• **Rendered images with source text**:
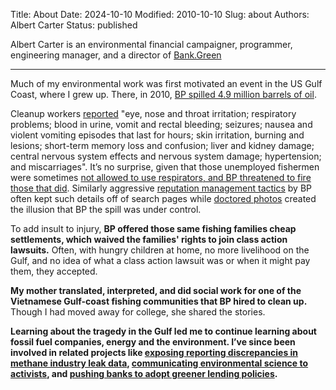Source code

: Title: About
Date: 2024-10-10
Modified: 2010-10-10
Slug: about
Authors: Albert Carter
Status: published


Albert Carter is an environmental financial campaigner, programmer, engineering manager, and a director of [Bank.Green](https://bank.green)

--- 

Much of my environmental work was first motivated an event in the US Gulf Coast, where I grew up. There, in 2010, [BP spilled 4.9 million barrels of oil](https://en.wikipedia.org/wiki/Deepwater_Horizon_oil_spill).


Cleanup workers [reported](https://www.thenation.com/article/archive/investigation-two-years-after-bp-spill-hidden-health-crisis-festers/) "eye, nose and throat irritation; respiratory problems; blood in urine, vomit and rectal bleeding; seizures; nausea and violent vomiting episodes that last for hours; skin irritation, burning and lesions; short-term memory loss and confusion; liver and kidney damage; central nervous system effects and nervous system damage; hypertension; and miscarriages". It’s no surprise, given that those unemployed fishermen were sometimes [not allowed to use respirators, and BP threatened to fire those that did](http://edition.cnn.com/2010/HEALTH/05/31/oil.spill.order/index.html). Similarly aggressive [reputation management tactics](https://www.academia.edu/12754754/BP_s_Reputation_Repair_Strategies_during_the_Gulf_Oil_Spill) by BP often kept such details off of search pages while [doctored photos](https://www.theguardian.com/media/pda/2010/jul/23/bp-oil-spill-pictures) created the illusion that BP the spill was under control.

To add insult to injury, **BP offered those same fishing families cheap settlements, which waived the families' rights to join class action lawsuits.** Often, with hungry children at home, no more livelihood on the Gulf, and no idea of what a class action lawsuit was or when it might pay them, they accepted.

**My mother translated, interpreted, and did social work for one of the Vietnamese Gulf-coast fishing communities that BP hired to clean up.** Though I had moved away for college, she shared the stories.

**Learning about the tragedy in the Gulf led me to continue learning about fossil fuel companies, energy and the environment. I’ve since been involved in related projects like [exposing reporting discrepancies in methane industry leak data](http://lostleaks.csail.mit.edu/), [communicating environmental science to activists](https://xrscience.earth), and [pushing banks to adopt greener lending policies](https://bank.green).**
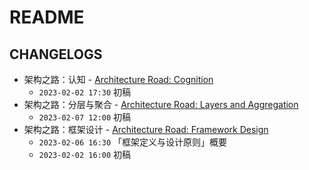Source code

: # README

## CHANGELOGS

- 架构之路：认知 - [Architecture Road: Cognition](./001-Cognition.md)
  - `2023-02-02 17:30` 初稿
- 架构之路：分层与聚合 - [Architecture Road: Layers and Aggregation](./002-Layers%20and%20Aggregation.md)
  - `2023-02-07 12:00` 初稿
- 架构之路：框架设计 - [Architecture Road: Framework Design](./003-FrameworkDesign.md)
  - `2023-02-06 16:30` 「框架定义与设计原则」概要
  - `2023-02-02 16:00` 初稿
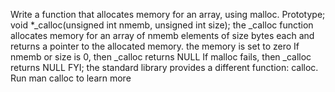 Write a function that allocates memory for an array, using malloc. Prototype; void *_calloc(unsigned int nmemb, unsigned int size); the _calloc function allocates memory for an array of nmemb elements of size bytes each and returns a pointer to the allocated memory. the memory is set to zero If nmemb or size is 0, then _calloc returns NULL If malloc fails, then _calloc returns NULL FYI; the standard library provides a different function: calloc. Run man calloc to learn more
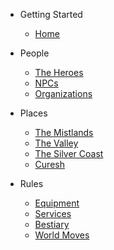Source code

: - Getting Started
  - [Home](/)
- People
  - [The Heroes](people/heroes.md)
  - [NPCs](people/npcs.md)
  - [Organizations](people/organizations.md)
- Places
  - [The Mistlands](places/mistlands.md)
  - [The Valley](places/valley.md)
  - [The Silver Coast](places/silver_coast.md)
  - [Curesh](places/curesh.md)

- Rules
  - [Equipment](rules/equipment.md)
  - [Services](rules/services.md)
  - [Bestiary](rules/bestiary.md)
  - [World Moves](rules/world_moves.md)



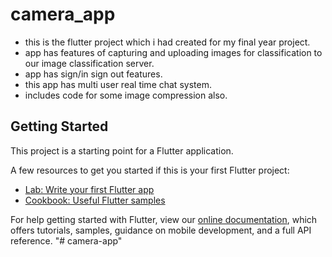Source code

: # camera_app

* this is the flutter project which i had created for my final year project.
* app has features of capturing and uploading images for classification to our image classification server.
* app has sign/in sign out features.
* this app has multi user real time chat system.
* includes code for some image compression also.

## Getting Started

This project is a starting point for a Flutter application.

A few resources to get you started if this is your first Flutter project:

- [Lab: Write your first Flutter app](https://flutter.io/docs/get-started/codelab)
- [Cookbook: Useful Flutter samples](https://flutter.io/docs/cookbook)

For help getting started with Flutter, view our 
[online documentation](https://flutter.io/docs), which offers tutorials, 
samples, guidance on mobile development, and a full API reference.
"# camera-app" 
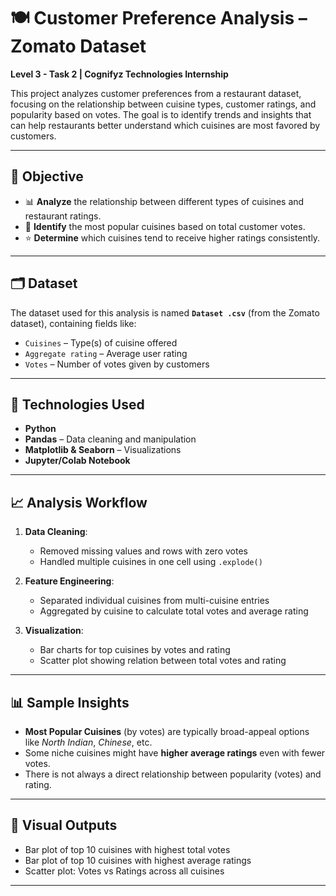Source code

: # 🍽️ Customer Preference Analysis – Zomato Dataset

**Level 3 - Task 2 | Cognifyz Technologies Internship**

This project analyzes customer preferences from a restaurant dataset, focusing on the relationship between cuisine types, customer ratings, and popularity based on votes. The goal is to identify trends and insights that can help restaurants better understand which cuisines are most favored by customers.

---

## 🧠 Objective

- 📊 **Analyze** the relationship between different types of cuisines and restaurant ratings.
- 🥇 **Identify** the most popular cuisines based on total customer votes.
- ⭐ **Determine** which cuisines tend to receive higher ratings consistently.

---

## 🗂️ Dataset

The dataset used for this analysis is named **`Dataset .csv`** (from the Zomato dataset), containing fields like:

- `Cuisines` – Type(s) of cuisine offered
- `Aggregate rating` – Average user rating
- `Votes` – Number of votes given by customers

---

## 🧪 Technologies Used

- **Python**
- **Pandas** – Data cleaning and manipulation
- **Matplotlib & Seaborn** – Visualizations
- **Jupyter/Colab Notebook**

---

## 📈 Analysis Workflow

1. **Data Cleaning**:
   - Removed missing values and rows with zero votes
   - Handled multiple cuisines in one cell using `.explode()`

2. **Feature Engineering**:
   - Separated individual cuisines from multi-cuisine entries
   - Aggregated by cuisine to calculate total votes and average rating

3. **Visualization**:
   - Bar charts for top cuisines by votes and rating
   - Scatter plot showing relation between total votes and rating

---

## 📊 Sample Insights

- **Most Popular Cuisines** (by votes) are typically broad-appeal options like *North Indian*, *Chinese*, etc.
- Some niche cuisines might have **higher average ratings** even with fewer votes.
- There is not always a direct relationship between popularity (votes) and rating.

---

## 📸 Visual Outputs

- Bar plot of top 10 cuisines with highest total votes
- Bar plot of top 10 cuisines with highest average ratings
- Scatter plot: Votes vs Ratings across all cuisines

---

• **Exercise aim**:
Determine the count of lines in the data above with the string "fishing" in them, and give that count alone.

• **Response to the exercise**:
2